Lebih lanjut disebutkan bahwa Nabi hanya bisa menjadi teladan bagi manusia jika ia seorang manusia juga. Karena itu, beliau harus berasal dari golongan mereka, agar masyarakat dapat mengenal riwayat hidup-Nya, percaya kepada-Nya, dan mudah menjangkau-Nya.

Namun jika nabi itu malaikat, yang tidak punya nafsu dan tidak pernah melakukan kesalahan, maka orang-orang mungkin akan berkata: “Karena dia malaikat, maka dia tidak mungkin melakukan dosa.” Ini bisa mengurangi efek pendidikan dan keteladanan bagi manusia.[17]

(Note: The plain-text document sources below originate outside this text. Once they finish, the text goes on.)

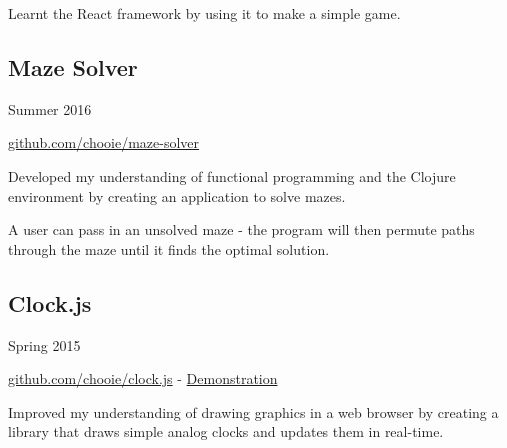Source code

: {\small Learnt the React framework by using it to make a simple game. }

\vspace{1em}
\noindent\begin{minipage}[b]{0.8\textwidth}
  \subsection*{Maze Solver}
\end{minipage}
\noindent\begin{minipage}[b]{0.2\textwidth}
  \flushright
  Summer 2016
\end{minipage}

\href{https://github.com/chooie/maze-solver} {github.com/chooie/maze-solver}

{\small Developed my understanding of functional programming and the Clojure
  environment by creating an application to solve mazes.

  A user can pass in an unsolved maze - the program will then permute paths
  through the maze until it finds the optimal solution. }

\vspace{1em}
\noindent\begin{minipage}[b]{0.8\textwidth}
  \subsection*{Clock.js}
\end{minipage}
\noindent\begin{minipage}[b]{0.2\textwidth}
  \flushright
  Spring 2015
\end{minipage}

\href{https://github.com/chooie/clock.js} {github.com/chooie/clock.js} -
\href {https://chooie.github.io/clock.js} {Demonstration}

{\small Improved my understanding of drawing graphics in a web browser by
  creating a library that draws simple analog clocks and updates them in
  real-time. }

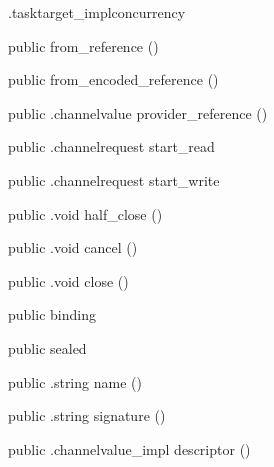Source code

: \begin{CrexxClass}{.tasktarget\_impl}{concurrency}
\begin{Members}
    \Factory
      {public}
      {from\_reference}
      {()}

    \Factory
      {public}
      {from\_encoded\_reference}
      {()}

    \Method
      {public}
      {.channelvalue}
      {provider\_reference}
      {()}

    \Method
      {public}
      {.channelrequest}
      {start\_read}
      {}

    \Method
      {public}
      {.channelrequest}
      {start\_write}
      {}

    \Method
      {public}
      {.void}
      {half\_close}
      {()}

    \Method
      {public}
      {.void}
      {cancel}
      {()}

    \Method
      {public}
      {.void}
      {close}
      {()}

    \Factory
      {public}
      {binding}
      {}

    \Factory
      {public}
      {sealed}
      {}

    \Method
      {public}
      {.string}
      {name}
      {()}

    \Method
      {public}
      {.string}
      {signature}
      {()}

    \Method
      {public}
      {.channelvalue\_impl}
      {descriptor}
      {()}

  \end{Members}
\end{CrexxClass}

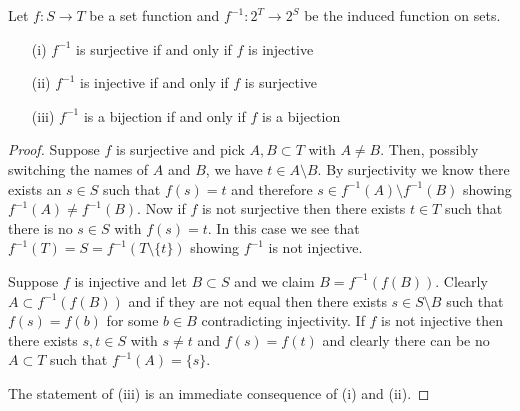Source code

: \begin{lem}\label{BijectivityOfInducedSetMap}Let $f : S \to T$ be a set function and $f^{-1} : 2^T \to
  2^S$ be the induced function on sets.
\begin{itemize}
\item[(i)]$f^{-1}$ is surjective if and only if $f$ is injective
\item[(ii)]$f^{-1}$ is injective if and only if $f$ is surjective
\item[(iii)]$f^{-1}$ is a bijection if and only if $f$ is a bijection
\end{itemize}
\end{lem}
\begin{proof}
Suppose $f$ is surjective and pick $A, B \subset T$ with $A \neq B$.
Then, possibly switching the names of $A$ and $B$, we have $t \in A
\setminus B$.  By surjectivity we know there exists an $s \in S$ such
that $f(s) = t$ and therefore $s \in f^{-1}(A) \setminus f^{-1}(B)$
showing $ f^{-1}(A) \neq f^{-1}(B)$.  Now if $f$ is not surjective
then there exists $t \in T$ such that there is no $s \in S$ with $f(s)
= t$.  In this case we see that $f^{-1}(T) = S = f^{-1}(T \setminus
\lbrace t \rbrace)$ showing $f^{-1}$ is not injective.

Suppose $f$ is injective and let $B \subset S$ and we claim $B =
f^{-1}(f(B))$.  Clearly $A \subset f^{-1}(f(B))$ and if they are not
equal then there exists $s \in S \setminus B$ such that $f(s) = f(b)$
for some $b \in B$ contradicting injectivity.  If $f$ is not injective
then there exists $s,t \in S$ with $s \neq t$ and $f(s) = f(t)$ and
clearly there can be no $A \subset T$ such that $f^{-1}(A) = \lbrace s \rbrace$.

The statement of (iii) is an immediate consequence of (i) and (ii).
\end{proof}

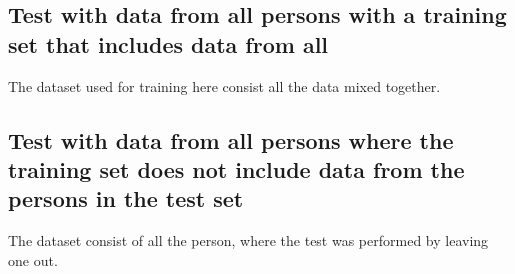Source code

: 
\subsection{Test with data from all persons with a training set that includes 
data from all}

The dataset used for training here consist all the data mixed together. 


\subsection{Test with data from all persons where the training set does not 
include data from 
the persons in the test set}

The dataset consist of all the person, where the test was performed by leaving one out.





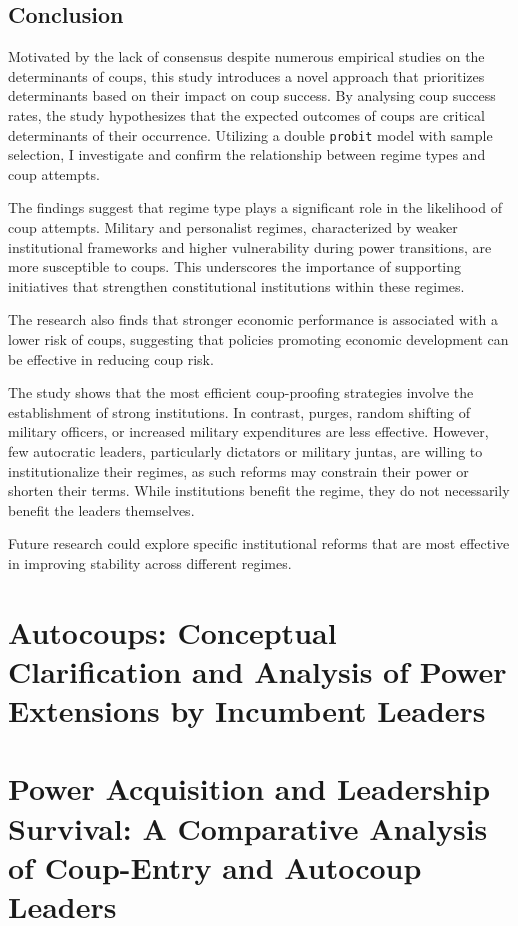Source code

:\documentclass[
  12pt,
]{report}
\begin{document}
\section{Conclusion}\label{conclusion}

Motivated by the lack of consensus despite numerous empirical studies on
the determinants of coups, this study introduces a novel approach that
prioritizes determinants based on their impact on coup success. By
analysing coup success rates, the study hypothesizes that the expected
outcomes of coups are critical determinants of their occurrence.
Utilizing a double \texttt{probit} model with sample selection, I
investigate and confirm the relationship between regime types and coup
attempts.

The findings suggest that regime type plays a significant role in the
likelihood of coup attempts. Military and personalist regimes,
characterized by weaker institutional frameworks and higher
vulnerability during power transitions, are more susceptible to coups.
This underscores the importance of supporting initiatives that
strengthen constitutional institutions within these regimes.

The research also finds that stronger economic performance is associated
with a lower risk of coups, suggesting that policies promoting economic
development can be effective in reducing coup risk.

The study shows that the most efficient coup-proofing strategies involve
the establishment of strong institutions. In contrast, purges, random
shifting of military officers, or increased military expenditures are
less effective. However, few autocratic leaders, particularly dictators
or military juntas, are willing to institutionalize their regimes, as
such reforms may constrain their power or shorten their terms. While
institutions benefit the regime, they do not necessarily benefit the
leaders themselves.

Future research could explore specific institutional reforms that are
most effective in improving stability across different regimes.

\chapter{Autocoups: Conceptual Clarification and Analysis of Power
Extensions by Incumbent
Leaders}\label{autocoups-conceptual-clarification-and-analysis-of-power-extensions-by-incumbent-leaders}

\chapter{Power Acquisition and Leadership Survival: A Comparative
Analysis of Coup-Entry and Autocoup
Leaders}\label{power-acquisition-and-leadership-survival-a-comparative-analysis-of-coup-entry-and-autocoup-leaders}
\end{document}
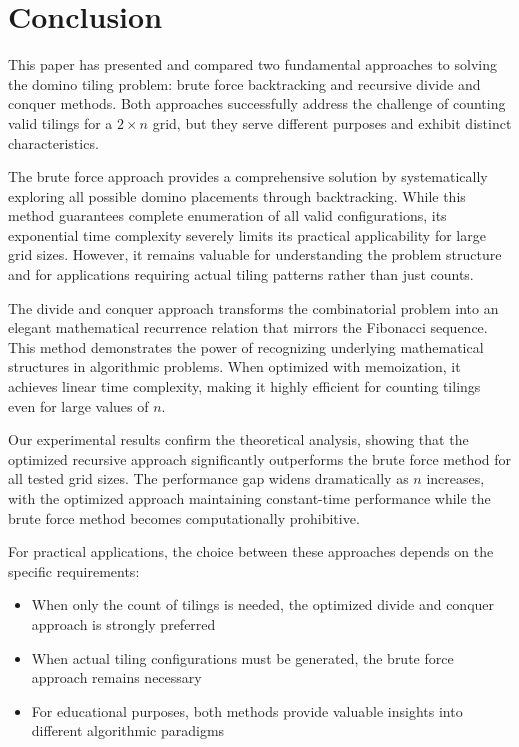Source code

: \documentclass[conference]{IEEEtran}
\begin{document}
\section{Conclusion}

This paper has presented and compared two fundamental approaches to solving the domino tiling problem: brute force backtracking and recursive divide and conquer methods. Both approaches successfully address the challenge of counting valid tilings for a $2 \times n$ grid, but they serve different purposes and exhibit distinct characteristics.

The brute force approach provides a comprehensive solution by systematically exploring all possible domino placements through backtracking. While this method guarantees complete enumeration of all valid configurations, its exponential time complexity severely limits its practical applicability for large grid sizes. However, it remains valuable for understanding the problem structure and for applications requiring actual tiling patterns rather than just counts.

The divide and conquer approach transforms the combinatorial problem into an elegant mathematical recurrence relation that mirrors the Fibonacci sequence. This method demonstrates the power of recognizing underlying mathematical structures in algorithmic problems. When optimized with memoization, it achieves linear time complexity, making it highly efficient for counting tilings even for large values of $n$.

Our experimental results confirm the theoretical analysis, showing that the optimized recursive approach significantly outperforms the brute force method for all tested grid sizes. The performance gap widens dramatically as $n$ increases, with the optimized approach maintaining constant-time performance while the brute force method becomes computationally prohibitive.

For practical applications, the choice between these approaches depends on the specific requirements:
\begin{itemize}
    \item When only the count of tilings is needed, the optimized divide and conquer approach is strongly preferred
    \item When actual tiling configurations must be generated, the brute force approach remains necessary
    \item For educational purposes, both methods provide valuable insights into different algorithmic paradigms
\end{itemize}
\end{document}
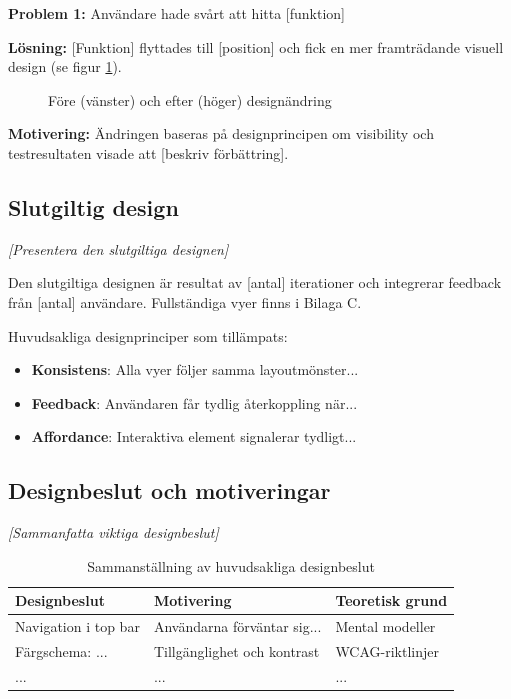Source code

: \textbf{Problem 1:} Användare hade svårt att hitta [funktion]

\textbf{Lösning:} [Funktion] flyttades till [position] och fick en mer framträdande visuell design (se figur \ref{fig:forbattring1}).

\begin{figure}[h]
    \centering
    \caption{Före (vänster) och efter (höger) designändring}
    \label{fig:forbattring1}
\end{figure}

\textbf{Motivering:} Ändringen baseras på designprincipen om visibility \cite{sharp2019} och testresultaten visade att [beskriv förbättring].


\subsection{Slutgiltig design}

\textit{[Presentera den slutgiltiga designen]}

Den slutgiltiga designen är resultat av [antal] iterationer och integrerar feedback från [antal] användare. Fullständiga vyer finns i Bilaga C.

Huvudsakliga designprinciper som tillämpats:
\begin{itemize}
    \item \textbf{Konsistens}: Alla vyer följer samma layoutmönster...
    \item \textbf{Feedback}: Användaren får tydlig återkoppling när...
    \item \textbf{Affordance}: Interaktiva element signalerar tydligt...
\end{itemize}


\subsection{Designbeslut och motiveringar}

\textit{[Sammanfatta viktiga designbeslut]}

\begin{table}[h]
\centering
\begin{tabular}{|p{4cm}|p{5cm}|p{4cm}|}
\hline
\textbf{Designbeslut} & \textbf{Motivering} & \textbf{Teoretisk grund} \\
\hline
Navigation i top bar & Användarna förväntar sig... & Mental modeller \cite{sharp2019} \\
\hline
Färgschema: ... & Tillgänglighet och kontrast & WCAG-riktlinjer \\
\hline
... & ... & ... \\
\hline
\end{tabular}
\caption{Sammanställning av huvudsakliga designbeslut}
\end{table}
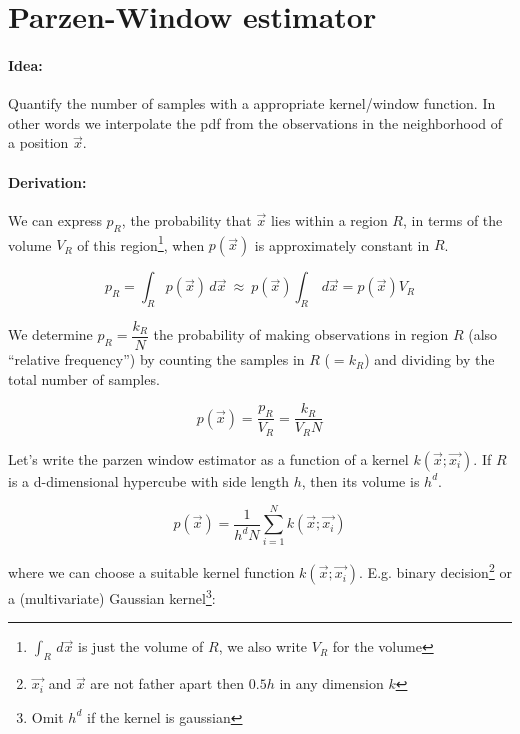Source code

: 
\section*{Parzen-Window estimator}
\paragraph{Idea:} Quantify the number of samples with a appropriate kernel/window function. In other words we interpolate
the pdf from the observations in the neighborhood of a position $\vec{x}$.

\paragraph{Derivation:} We can express $p_R$, the probability that $\vec{x}$ lies within a region $R$, in terms of the volume $V_R$ of this region\footnote{$\int_R \,d\vec{x}$ is just the volume of $R$, we also write $V_R$ for the volume}, when $p(\vec{x})$ is approximately constant in $R$.

\begin{equation*}
  p_R = \int_R p(\vec{x}) \,d\vec{x} \ \approx \ p(\vec{x}) \int_R \,d\vec{x} = p(\vec{x}) V_R
\end{equation*}

We determine $p_R = \dfrac{k_R}{N}$ the probability of making observations in region $R$ (also ``relative frequency'')  by counting the samples in $R$ ($=k_R$) and dividing by the total number of samples.

\begin{equation*}
  p(\vec{x}) = \dfrac{p_R}{V_R} = \dfrac{k_R}{V_R N}
\end{equation*}

Let's write the parzen window estimator as a function of a kernel $k(\vec{x}; \vec{x_i})$. If $R$ is a d-dimensional hypercube with side length $h$, then its volume is $h^d$.

\begin{equation*}
  \boxed{p(\vec{x}) = \dfrac{1}{h^d N} \sum_{i=1}^N k(\vec{x}; \vec{x_i})}
\end{equation*}

where we can choose a suitable kernel function $k(\vec{x}; \vec{x_i})$. E.g. binary decision\footnote{$\vec{x_i}$ and $\vec{x}$ are not father apart then $0.5 h$ in any dimension $k$} or a (multivariate) Gaussian kernel\footnote{Omit $h^d$ if the kernel is gaussian}:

Membaca Al-Qur'an sebagai Sarana Pendidikan Umat

Ayat 164 Surah Ali ‘Imran juga menjelaskan metode dakwah Nabi saw.[18] Mufassir Syiah Nasir Makarim Syirazi menjelaskan berdasarkan ayat ini bahwa ada tiga misi utama kenabian dalam mendidik masyarakat:

  1. Membacakan ayat-ayat Allah kepada mereka agar mereka mengenal wahyu Ilahi;
  2. Mengajarkan ayat-ayat tersebut secara mendalam agar maknanya sampai ke hati mereka;
  3. Membersihkan jiwa dan mendidik masyarakat berdasarkan nilai-nilai akhlak dan prinsip kemanusiaan.[19]

Kesesatan Nyata Sebelum Kenabian

Bagian akhir ayat 164 Surah Ali 'Imran menggambarkan masa lalu manusia sebelum kedatangan Nabi sebagai zaman "kesesatan nyata".[20] Disebutkan bahwa pada masa masa jahiliyah, kesesatan begitu meluas sehingga manusia sulit menyadari betapa buruknya keadaan mereka.[21]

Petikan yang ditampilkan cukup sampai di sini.